Maria Eduarda vê a sala encher-se de gente. Mendelssohn numa recôndita sala de espectáculos de uma cidade de província faz o povo chorar pontualmente às quartas-feiras à noite, independentemente da classe social. Traz ópio num dos bolsos, tem calçadas sapatilhas de pano e quando os músicos começarem a tocar, vai finalmente poder cair do Olimpo, ter o prazer de conspirar consigo mesma. O que Maria Eduarda já sabe: o seu amor é desonesto. O que Maria Eduarda ainda não aprendeu: imaginação e pensamento não são a mesma coisa, não vêm do mesmo lugar. Maria Eduarda imagina muitas coisas, mas pensa muito pouco. Maria Eduarda tem uma tendência para pensar que amor mais imaginação é igual a trabalho (o único possível). As evidências do presente sistema capitalista negam as hipóteses desta suposição, algo que Maria Eduarda tem e terá dificuldades em aceitar, independentemente da conjuntura económica.

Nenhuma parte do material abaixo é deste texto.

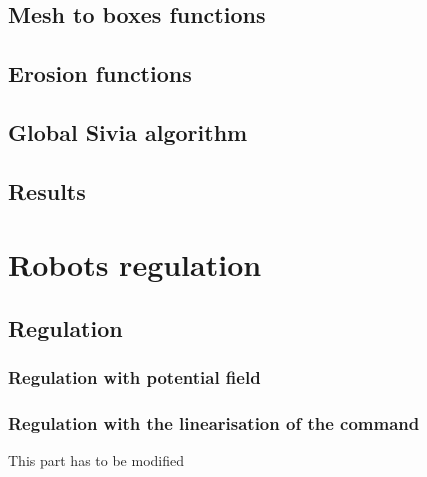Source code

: \documentclass[10pt,a4paper]{report}
\begin{document}
\section{Mesh to boxes functions}


\section{Erosion functions}



\section{Global Sivia algorithm}



\section{Results}



\chapter{Robots regulation}

\section{Regulation}

\subsection{Regulation with potential field}

\subsection{Regulation with the linearisation of the command}

This part has to be modified 
\end{document}
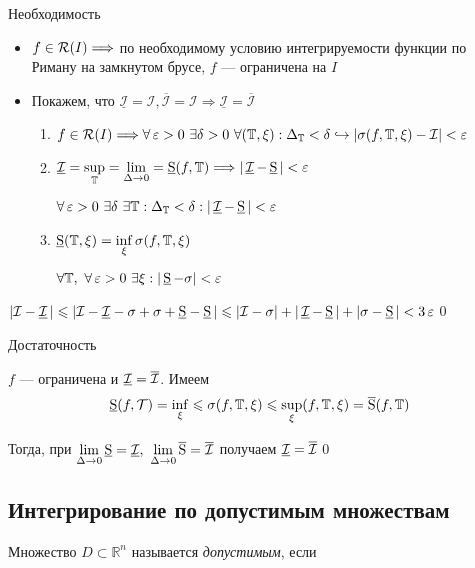 \documentclass[a4paper, 10pt]{article}
\begin{document}
\proof Необходимость 
\begin{itemize}
    \item $f\in\mathcal{R}(I)\Longrightarrow$ по необходимому условию интегрируемости функции по Риману на замкнутом брусе, $f$ — ограничена на $I$
    \item Покажем, что $\underline{\mathcal{I}}=\mathcal{I},\overline{\mathcal{I}}=\mathcal{I}\Longrightarrow\underline{\mathcal{I}}=\overline{\mathcal{I}}$
    
    \begin{enumerate}
        \item $f\in\riman{I}\Longrightarrow\forall \ve >0\ \exists \delta >0\ \forall(\mathbb{T},\xi):\Delta_{\mathbb{T}}<\delta\hookrightarrow|\sigma(f,\mathbb{T},\xi)-\mathcal{I}|<\ve$
        \item $\operatorname{\underline{\mathcal{I}}}=\sup\limits_{\mathbb{T}}=\lim\limits_{\Delta\rightarrow 0}=\operatorname{\underline{S}}(f,\mathbb{T})\Longrightarrow |\operatorname{\underline{\mathcal{I}}}-\operatorname{\underline{S}}|<\operatorname{\varepsilon}$
        
        $\forall \ve>0\ \exists\delta\ \exists\mathbb{T}:\Delta_{\mathbb{T}}<\delta: |\ui-\us|<\ve$
        \item $\operatorname{\underline{S}}(\mathbb{T},\xi)=\inf\limits_{\xi}\sigma(f,\mathbb{T},\xi)$
        
        $\forall\mathbb{T},\ \forall \ve>0\ \exists \xi:|\us-\sigma|<\ve$
    \end{enumerate}
\end{itemize}

$|\mathcal{I}-\operatorname{\underline{\mathcal{I}}}|\leqslant|\mathcal{I}-{\operatorname{\underline{\mathcal{I}}}}-\sigma+\sigma+{\operatorname{\underline{S}}}-\operatorname{\underline{S}}|\leqslant|\mathcal{I}-\sigma|+|\operatorname{\underline{\mathcal{I}}}-\operatorname{\underline{S}}|+|\sigma-\operatorname{\underline{S}}|<3\operatorname{\varepsilon}$\qed

\proof Достаточность

$f$ — ограничена и $\operatorname{\underline{\mathcal{I}}}=\operatorname{\overline{\mathcal{I}}}$. Имеем 
\begin{equation*}
    \operatorname{\underline{S}}(f,\mathcal{T})=\inf\limits_{\xi}\leqslant\sigma(f,\mathbb{T},\xi)\leqslant \sup\limits_{\xi}(f,\mathbb{T},\xi)=\operatorname{\overline{S}}(f,\mathbb{T})
\end{equation*}

Тогда, при $\lim\limits_{\Delta\rightarrow 0} \operatorname{\underline{S}}=\operatorname{\underline{\mathcal{I}}},\ \lim\limits_{\Delta\rightarrow0}\operatorname{\overline{S}}=\operatorname{\overline{\mathcal{I}}}$ получаем $\operatorname{\underline{\mathcal{I}}}=\operatorname{\overline{\mathcal{I}}}$\qed


\subsection{Интегрирование по допустимым множествам}

 Множество $D\subset\mathbb{R}^n$ называется \textit{допустимым}, если
\end{document}
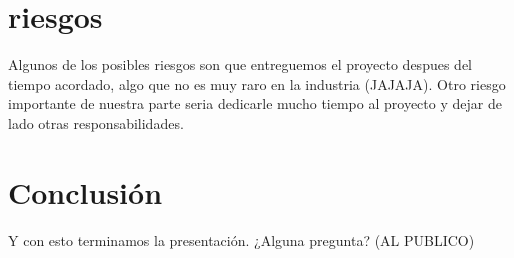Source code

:\documentclass[conference]{IEEEtran}
\begin{document}
\section{riesgos}
Algunos de los posibles riesgos son que entreguemos el proyecto despues del tiempo acordado, algo que no es muy raro en la industria (JAJAJA). Otro riesgo importante de nuestra parte seria dedicarle mucho tiempo al proyecto y dejar de lado otras responsabilidades.

\section{Conclusión}
Y con esto terminamos la presentación. ¿Alguna pregunta? (AL PUBLICO)

\printbibliography
\end{document}
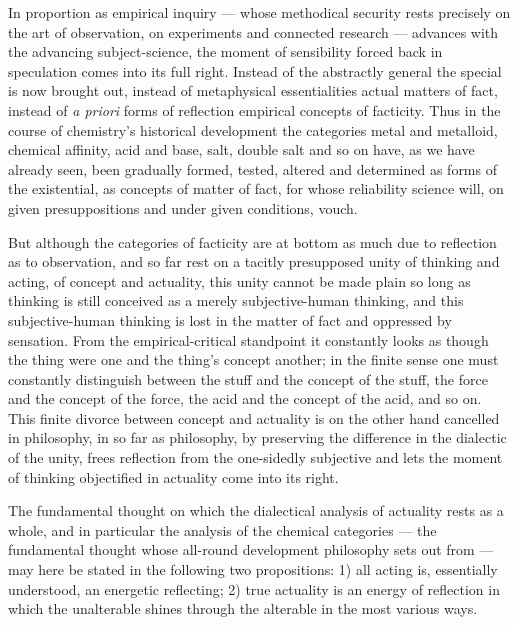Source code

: \documentclass[12pt,a4paper]{book}
\begin{document}
In proportion as empirical inquiry --- whose methodical security rests
precisely on the art of observation, on experiments and connected research ---
advances with the advancing subject-science, the moment of sensibility forced
back in speculation comes into its full right. Instead of the abstractly
general the special is now brought out, instead of metaphysical essentialities
actual matters of fact, instead of \textit{a priori} forms of reflection
empirical concepts of facticity. Thus in the course of chemistry's historical
development the categories metal and metalloid, chemical affinity, acid and
base, salt, double salt and so on have, as we have already seen, been gradually
formed, tested, altered and determined as forms of the existential, as concepts
of matter of fact, for whose reliability science will, on given presuppositions
and under given conditions, vouch.

But although the categories of facticity are at bottom as much due to
reflection as to observation, and so far rest on a tacitly presupposed unity of
thinking and acting, of concept and actuality, this unity cannot be made plain
so long as thinking is still conceived as a merely subjective-human thinking,
and this subjective-human thinking is lost in the matter of fact and oppressed
by sensation. From the empirical-critical standpoint it constantly looks as
though the thing were one and the thing's concept another; in the finite sense
one must constantly distinguish between the stuff and the concept of the stuff,
the force and the concept of the force, the acid and the concept of the acid,
and so on. This finite divorce between concept and actuality is on the other
hand cancelled in philosophy, in so far as philosophy, by preserving the
difference in the dialectic of the unity,
frees reflection from the one-sidedly subjective and lets the moment of
thinking objectified in actuality come into its right.

The fundamental thought on which the dialectical analysis of actuality rests as
a whole, and in particular the analysis of the chemical categories --- the
fundamental thought whose all-round development philosophy sets out from ---
may here be stated in the following two propositions: 1) all acting is,
essentially understood, an energetic reflecting; 2) true actuality is an energy
of reflection in which the unalterable shines through the alterable in the most
various ways.
\end{document}
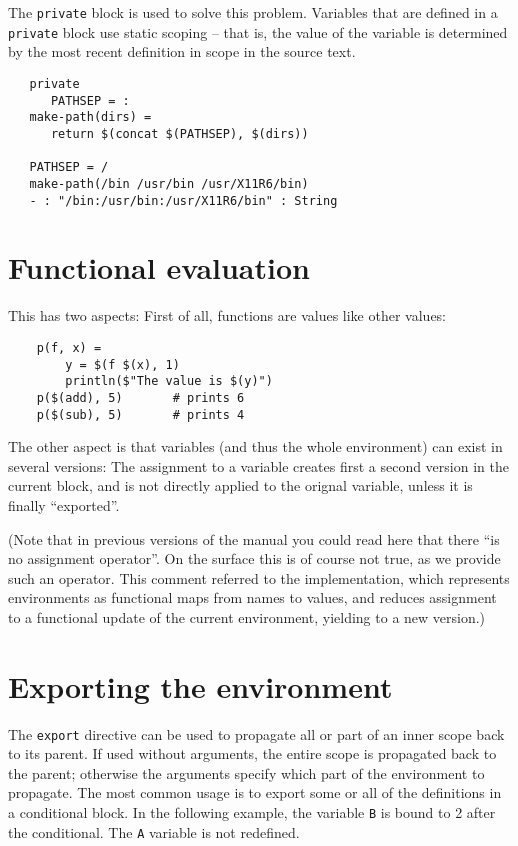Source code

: The \verb+private+ block is used to solve this problem.  Variables
that are defined in a \verb+private+ block use static scoping -- that
is, the value of the variable is determined by the most recent
definition in scope in the source text.

\begin{verbatim}
   private
      PATHSEP = :
   make-path(dirs) =
      return $(concat $(PATHSEP), $(dirs))

   PATHSEP = /
   make-path(/bin /usr/bin /usr/X11R6/bin)
   - : "/bin:/usr/bin:/usr/X11R6/bin" : String
\end{verbatim}

\section{Functional evaluation}

This has two aspects: First of all, functions are values like other values:

\begin{verbatim}
    p(f, x) =
        y = $(f $(x), 1)
        println($"The value is $(y)")
    p($(add), 5)       # prints 6
    p($(sub), 5)       # prints 4
\end{verbatim}

The other aspect is that variables (and thus the whole environment) can exist
in several versions: The assignment to a variable creates first a second
version in the current block, and is not directly applied to the orignal
variable, unless it is finally ``exported''.

(Note that in previous versions of the manual you could read here that there
``is no assignment operator''. On the surface this is of course not true,
as we provide such an operator. This comment referred to the implementation,
which represents environments as functional maps from names to values,
and reduces assignment to a functional update of the current environment,
yielding to a new version.)

\section{Exporting the environment}
\label{section:export}
The \verb+export+ directive can be used to propagate all or part of an inner scope back to its
parent.  If used without
arguments, the entire scope is propagated back to the parent; otherwise the arguments specify which
part of the environment to propagate.  The most common usage is to export some or all of the definitions in a
conditional block.  In the following example, the variable \verb+B+ is bound to 2 after the
conditional.  The \verb+A+ variable is not redefined.

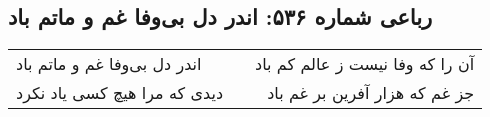 \begin{center}
\section*{رباعی شماره ۵۳۶: اندر دل بی‌وفا غم و ماتم باد}
\label{sec:0536}
\begin{longtable}{l p{0.5cm} r}
اندر دل بی‌وفا غم و ماتم باد
&&
آن را که وفا نیست ز عالم کم باد
\\
دیدی که مرا هیچ کسی یاد نکرد
&&
جز غم که هزار آفرین بر غم باد
\\
\end{longtable}
\end{center}
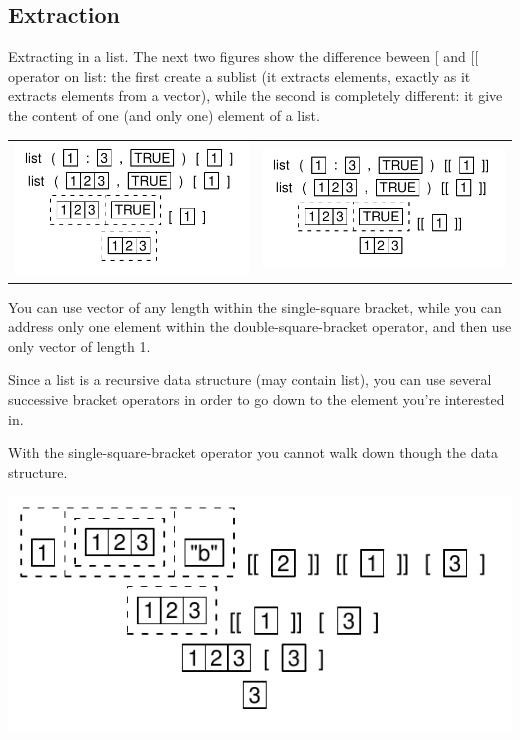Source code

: \documentclass[pdflatex]{article}
\begin{document}
\subsection{Extraction}

Extracting in a list. The next two figures show the difference beween [ and [[ operator on list: the first create a sublist (it extracts elements, exactly as it extracts elements from a vector), while the second is completely different: it give the content of one (and only one) element of a list.

\begin{tabular}{cc}
\includegraphics{list_extract_simple.pdf} & \includegraphics{list_extract_double.pdf}
\end{tabular}

You can use vector of any length within the single-square bracket, while you can address only one element within the double-square-bracket operator, and then use only vector of length 1.

Since a list is a recursive data structure (may contain list), you can use several successive bracket operators in order to go down to the element you're interested in.

With the single-square-bracket operator you cannot walk down though the data structure.

\includegraphics{list_successive_extraction}
\end{document}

Bittersweetness não explica tudo mas é para muitos um modo de vida. Maria Eduarda só pode oferecer-se para dar alguma coisa se ninguém lhe pedir nada, de outro modo, sentir-se-ia comprometida (nos dois sentidos do termo). Maria Eduarda sai assim que o concerto acaba. Assim, do escuro da sala para o escuro da rua. Noite escura.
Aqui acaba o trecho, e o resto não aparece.